Attentively observing Blanuša’s Serbian Idol we see a man in suit who has raised his middle finger and thus stepped out of the zone of political and educational correctness and revealed himself as one of us. As one who, confronted with numerous obstacles, sends out the message that he does not care and that he will succeed in spite of everything. Moreover, he is so self-confident that he directs his phallic sword high upward defying with it the invisible powers which control the entire physical and spiritual universe. An ordinary man, under the pressure of existential troubles stays hypnotised with the raised hand whose height, seems to him, is proportionate to the self-confidence and courage of one man.

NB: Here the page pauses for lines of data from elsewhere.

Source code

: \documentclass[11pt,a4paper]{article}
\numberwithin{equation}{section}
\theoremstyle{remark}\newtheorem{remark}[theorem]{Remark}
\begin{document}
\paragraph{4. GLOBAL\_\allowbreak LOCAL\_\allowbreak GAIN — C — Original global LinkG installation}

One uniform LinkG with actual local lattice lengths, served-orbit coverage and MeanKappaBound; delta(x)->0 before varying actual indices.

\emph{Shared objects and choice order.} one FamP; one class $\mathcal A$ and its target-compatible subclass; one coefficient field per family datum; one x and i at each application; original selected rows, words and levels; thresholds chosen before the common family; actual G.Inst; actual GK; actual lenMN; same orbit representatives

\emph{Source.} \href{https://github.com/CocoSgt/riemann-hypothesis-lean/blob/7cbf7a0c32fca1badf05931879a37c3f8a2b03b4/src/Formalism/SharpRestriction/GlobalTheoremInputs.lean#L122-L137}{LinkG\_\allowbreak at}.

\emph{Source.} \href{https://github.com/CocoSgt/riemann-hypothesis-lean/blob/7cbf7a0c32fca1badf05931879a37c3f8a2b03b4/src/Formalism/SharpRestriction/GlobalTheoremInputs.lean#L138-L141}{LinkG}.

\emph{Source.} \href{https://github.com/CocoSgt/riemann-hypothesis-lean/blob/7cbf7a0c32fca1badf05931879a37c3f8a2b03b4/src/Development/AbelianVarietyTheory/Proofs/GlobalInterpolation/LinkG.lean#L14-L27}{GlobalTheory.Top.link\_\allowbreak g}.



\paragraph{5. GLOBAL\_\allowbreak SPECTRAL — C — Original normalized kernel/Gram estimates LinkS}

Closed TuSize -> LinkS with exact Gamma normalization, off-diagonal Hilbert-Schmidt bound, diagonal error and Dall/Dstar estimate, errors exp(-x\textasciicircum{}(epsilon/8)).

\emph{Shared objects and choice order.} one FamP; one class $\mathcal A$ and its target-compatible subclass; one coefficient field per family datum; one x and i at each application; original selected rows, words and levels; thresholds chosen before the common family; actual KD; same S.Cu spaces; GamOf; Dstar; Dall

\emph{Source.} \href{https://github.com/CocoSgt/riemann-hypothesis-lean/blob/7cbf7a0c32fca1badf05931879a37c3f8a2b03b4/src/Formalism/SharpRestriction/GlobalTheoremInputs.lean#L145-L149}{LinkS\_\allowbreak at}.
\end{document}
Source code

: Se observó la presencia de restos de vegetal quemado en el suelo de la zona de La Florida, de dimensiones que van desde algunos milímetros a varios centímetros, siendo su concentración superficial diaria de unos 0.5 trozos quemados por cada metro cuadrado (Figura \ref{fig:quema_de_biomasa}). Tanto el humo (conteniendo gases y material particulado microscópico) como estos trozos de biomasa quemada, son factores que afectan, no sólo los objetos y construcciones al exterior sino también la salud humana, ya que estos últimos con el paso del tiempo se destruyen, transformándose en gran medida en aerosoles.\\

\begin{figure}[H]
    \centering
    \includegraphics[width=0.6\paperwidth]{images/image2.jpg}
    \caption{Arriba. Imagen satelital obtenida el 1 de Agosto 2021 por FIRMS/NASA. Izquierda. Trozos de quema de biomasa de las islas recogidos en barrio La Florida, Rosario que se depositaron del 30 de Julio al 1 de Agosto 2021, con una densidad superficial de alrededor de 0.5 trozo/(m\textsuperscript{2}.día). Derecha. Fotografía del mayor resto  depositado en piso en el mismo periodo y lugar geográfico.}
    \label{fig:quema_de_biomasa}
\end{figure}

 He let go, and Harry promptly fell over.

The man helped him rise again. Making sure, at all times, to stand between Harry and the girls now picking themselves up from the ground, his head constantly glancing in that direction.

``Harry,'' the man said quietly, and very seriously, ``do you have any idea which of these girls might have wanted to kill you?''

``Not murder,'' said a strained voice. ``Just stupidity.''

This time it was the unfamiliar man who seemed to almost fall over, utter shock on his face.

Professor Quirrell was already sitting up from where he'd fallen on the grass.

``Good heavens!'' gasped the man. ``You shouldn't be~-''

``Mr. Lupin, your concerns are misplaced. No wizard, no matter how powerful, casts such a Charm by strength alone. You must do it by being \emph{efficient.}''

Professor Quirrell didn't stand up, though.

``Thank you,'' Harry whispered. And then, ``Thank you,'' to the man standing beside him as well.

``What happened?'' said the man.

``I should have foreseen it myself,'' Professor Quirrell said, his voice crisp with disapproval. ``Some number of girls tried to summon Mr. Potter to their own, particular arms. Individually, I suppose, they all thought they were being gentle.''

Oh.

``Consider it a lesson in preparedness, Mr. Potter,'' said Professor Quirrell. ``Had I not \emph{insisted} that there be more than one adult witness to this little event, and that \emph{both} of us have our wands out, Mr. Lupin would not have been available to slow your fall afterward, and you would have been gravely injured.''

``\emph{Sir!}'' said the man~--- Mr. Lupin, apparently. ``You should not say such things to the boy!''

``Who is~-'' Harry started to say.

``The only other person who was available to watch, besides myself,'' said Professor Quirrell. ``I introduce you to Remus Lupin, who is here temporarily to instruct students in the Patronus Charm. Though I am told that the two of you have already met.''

That hand resembles his own, but instead of pointing to another man it has been raised much higher and the middle finger reaches much farther. Serbian Idol gestures spite and defiance, and not only towards a visible enemy but towards the heaven and invisible powers, towards God himself. With this simple gesture the small corporate clone presents himself as a stubborn person and a rebel who turns over a new leaf and takes his life in his own hands. By means of this effective mimicry drill the political puppet is represented as a hoochie-coochie man who victoriously manages his own destiny. The success of the quasi-humane social and economic order, realised by the abuse of powerful communication symbols, lies in the faith afforded to it by ordinary people confident that they link their own destiny to a charismatic personality most free and most defiant of them all. Therefore, when we attentively observe again Blanuša’s Symbol that seems to be a monolithic version of the Serbian Idol’s hand, we are re-examining the sincerity of the use of “the middle finger” and doubt our initial impression about its rebellious meaning. Then, with an almost bitter smile, we ask ourselves: Is it our hand or a hand directed towards us.

In Blanuša’s overall opus, from the earliest student works produced in the late sixties, over photo-realistic drawings from the seventies to his mature creations and the latest prints exhibited in Gallery RIMA, the morphology of the human figure is his visual comment on the state of social micro-organism. Since both causes and consequences of all social conditions are contained in man, on the local and global levels equally, the artist outlines his criticism of the society through his critical approach/outlook/view of man. With his works he informs the diagnosis of what a social being is suffering, the illness that has achieved pandemic state. Men in suits are not personalities taken from the daily political scene, but metaphors of the infection caught in the conditions of political, educational, cultural, ethical, aesthetic and every other spiritual unhygienic circumstance. Blanuša’s criticism, therefore, does not except any observer – the artist much more readily offers us a chance to re-examine our own roles and responsibilities in the social micro-physiology of our social environment.